Segment Open

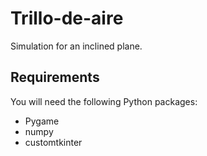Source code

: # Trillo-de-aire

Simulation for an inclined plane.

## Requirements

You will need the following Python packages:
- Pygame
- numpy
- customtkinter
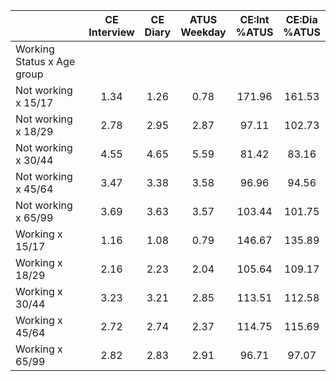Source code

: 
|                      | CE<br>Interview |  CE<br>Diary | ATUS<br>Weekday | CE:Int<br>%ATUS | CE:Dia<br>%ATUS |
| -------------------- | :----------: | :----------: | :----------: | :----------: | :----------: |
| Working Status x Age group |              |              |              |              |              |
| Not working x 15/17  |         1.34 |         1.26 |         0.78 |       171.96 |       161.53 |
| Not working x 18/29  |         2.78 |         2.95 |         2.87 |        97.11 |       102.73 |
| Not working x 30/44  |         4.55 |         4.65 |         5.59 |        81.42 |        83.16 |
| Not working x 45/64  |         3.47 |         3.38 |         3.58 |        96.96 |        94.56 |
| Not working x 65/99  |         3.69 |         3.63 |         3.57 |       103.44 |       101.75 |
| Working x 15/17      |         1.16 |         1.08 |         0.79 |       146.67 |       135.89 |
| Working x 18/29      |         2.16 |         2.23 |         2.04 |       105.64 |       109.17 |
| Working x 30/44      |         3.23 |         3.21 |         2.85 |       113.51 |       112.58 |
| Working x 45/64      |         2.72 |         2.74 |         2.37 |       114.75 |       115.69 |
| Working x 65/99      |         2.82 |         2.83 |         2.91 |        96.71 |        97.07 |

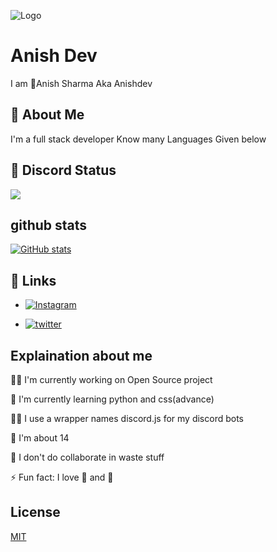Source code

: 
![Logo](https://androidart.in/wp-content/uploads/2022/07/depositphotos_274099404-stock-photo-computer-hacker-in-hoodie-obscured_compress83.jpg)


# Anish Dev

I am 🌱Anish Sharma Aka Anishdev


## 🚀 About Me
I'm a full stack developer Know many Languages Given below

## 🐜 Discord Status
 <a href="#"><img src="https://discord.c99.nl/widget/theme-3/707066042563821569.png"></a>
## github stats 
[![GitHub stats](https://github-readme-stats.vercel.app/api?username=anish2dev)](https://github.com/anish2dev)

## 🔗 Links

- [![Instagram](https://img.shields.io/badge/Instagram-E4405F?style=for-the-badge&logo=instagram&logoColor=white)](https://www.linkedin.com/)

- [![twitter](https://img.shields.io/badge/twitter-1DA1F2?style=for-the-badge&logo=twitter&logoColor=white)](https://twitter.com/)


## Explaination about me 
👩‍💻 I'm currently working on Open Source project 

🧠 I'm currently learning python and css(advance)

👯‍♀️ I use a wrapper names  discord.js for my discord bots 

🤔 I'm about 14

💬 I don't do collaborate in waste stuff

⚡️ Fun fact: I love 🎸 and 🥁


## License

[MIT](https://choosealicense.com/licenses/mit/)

Segment Closed

> **Task to complete**: Reproduce the records above exactly, leaving out every picture they contain.

> **Response to the exercise**:
Source code

: # Trillo-de-aire

Simulation for an inclined plane.

## Requirements

You will need the following Python packages:
- Pygame
- numpy
- customtkinter
Source code

: 
|                      | CE<br>Interview |  CE<br>Diary | ATUS<br>Weekday | CE:Int<br>%ATUS | CE:Dia<br>%ATUS |
| -------------------- | :----------: | :----------: | :----------: | :----------: | :----------: |
| Working Status x Age group |              |              |              |              |              |
| Not working x 15/17  |         1.34 |         1.26 |         0.78 |       171.96 |       161.53 |
| Not working x 18/29  |         2.78 |         2.95 |         2.87 |        97.11 |       102.73 |
| Not working x 30/44  |         4.55 |         4.65 |         5.59 |        81.42 |        83.16 |
| Not working x 45/64  |         3.47 |         3.38 |         3.58 |        96.96 |        94.56 |
| Not working x 65/99  |         3.69 |         3.63 |         3.57 |       103.44 |       101.75 |
| Working x 15/17      |         1.16 |         1.08 |         0.79 |       146.67 |       135.89 |
| Working x 18/29      |         2.16 |         2.23 |         2.04 |       105.64 |       109.17 |
| Working x 30/44      |         3.23 |         3.21 |         2.85 |       113.51 |       112.58 |
| Working x 45/64      |         2.72 |         2.74 |         2.37 |       114.75 |       115.69 |
| Working x 65/99      |         2.82 |         2.83 |         2.91 |        96.71 |        97.07 |

Source code

: 
![Logo](https://androidart.in/wp-content/uploads/2022/07/depositphotos_274099404-stock-photo-computer-hacker-in-hoodie-obscured_compress83.jpg)


# Anish Dev

I am 🌱Anish Sharma Aka Anishdev


## 🚀 About Me
I'm a full stack developer Know many Languages Given below

## 🐜 Discord Status
 <a href="#"><img src="https://discord.c99.nl/widget/theme-3/707066042563821569.png"></a>
## github stats 
[![GitHub stats](https://github-readme-stats.vercel.app/api?username=anish2dev)](https://github.com/anish2dev)

## 🔗 Links

- [![Instagram](https://img.shields.io/badge/Instagram-E4405F?style=for-the-badge&logo=instagram&logoColor=white)](https://www.linkedin.com/)

- [![twitter](https://img.shields.io/badge/twitter-1DA1F2?style=for-the-badge&logo=twitter&logoColor=white)](https://twitter.com/)


## Explaination about me 
👩‍💻 I'm currently working on Open Source project 

🧠 I'm currently learning python and css(advance)

👯‍♀️ I use a wrapper names  discord.js for my discord bots 

🤔 I'm about 14

💬 I don't do collaborate in waste stuff

⚡️ Fun fact: I love 🎸 and 🥁


## License

[MIT](https://choosealicense.com/licenses/mit/)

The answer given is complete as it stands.